I'd use Behr stain and finish remover and power wash that right off. Then, run a Milwaki fiber disk sander over it and you should be golden. I'd talk the customer into painting it so you can use a good quality oil based primer


----------



## PressurePros (May 6, 2007)

I doubt the homeowner grade Behr strip would take it off. I would do a chem strip and defur. VERY labor intensive with possibility of having to repaint any metal trim. Remove all screens. 

You cannot stain over that with anything less than a couple coats of solid. If they want a stained wood (ie semi trans) house, that has to come off. Cob blasting is nasty work and it kills grass and goes everywhere. Definitely not a job to underbid either way. For a strip, ph balance, defur and stain I would be in the $6.50 per s/f range.


----------



## plainpainter (Nov 6, 2007)

looks like house paint to me at this point. Just scrape and spot prime and go over with solid latex stain or flat house paint.


----------



## StripandCaulk (Dec 30, 2011)

plainpainter said:


> looks like house paint to me at this point. Just scrape and spot prime and go over with solid latex stain or flat house paint.


 
Idk if thats such a hot idea considering its an oil base tranlucent stain that is failing.. maybe if you primed the whole thing. But id be worried about the bond with a latex solid stain or paint directly over that stuff.


----------



## plainpainter (Nov 6, 2007)

StripandCaulk said:


> Idk if thats such a hot idea considering its an oil base tranlucent stain that is failing.. maybe if you primed the whole thing. But id be worried about the bond with a latex solid stain or paint directly over that stuff.

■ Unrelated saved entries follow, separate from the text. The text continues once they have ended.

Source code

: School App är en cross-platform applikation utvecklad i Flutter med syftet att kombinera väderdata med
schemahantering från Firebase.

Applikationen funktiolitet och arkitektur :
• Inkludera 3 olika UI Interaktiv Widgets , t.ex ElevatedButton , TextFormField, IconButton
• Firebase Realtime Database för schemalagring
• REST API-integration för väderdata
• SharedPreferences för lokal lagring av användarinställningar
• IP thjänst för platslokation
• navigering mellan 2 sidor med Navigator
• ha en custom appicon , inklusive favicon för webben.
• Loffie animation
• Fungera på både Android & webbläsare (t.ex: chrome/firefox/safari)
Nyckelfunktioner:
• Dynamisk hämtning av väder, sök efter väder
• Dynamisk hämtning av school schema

Then use an oil base solid stain instead.


----------



## StripandCaulk (Dec 30, 2011)

plainpainter said:


> Then use an oil base solid stain instead.


Most of the oil base solids got knocked out by the EPA, and the ones that are left are crap. Full of linseed oil. They flash, and grow mold and mildew uncontrolably, dont last as long as they used to either. Latex is the way to go. Only oilbased one i know of left is cabots and i wouldnt use it.

You also have to look at that house, if the bond between the stain that is on there and the wood is shot or weak it would make more sense longterm to strip it.


----------



## HeadHoncho (Apr 17, 2007)

Looks like the underneath/bottom side of the lap siding is caulked!? If it is caulked then that's your problem, siding needs to breath! 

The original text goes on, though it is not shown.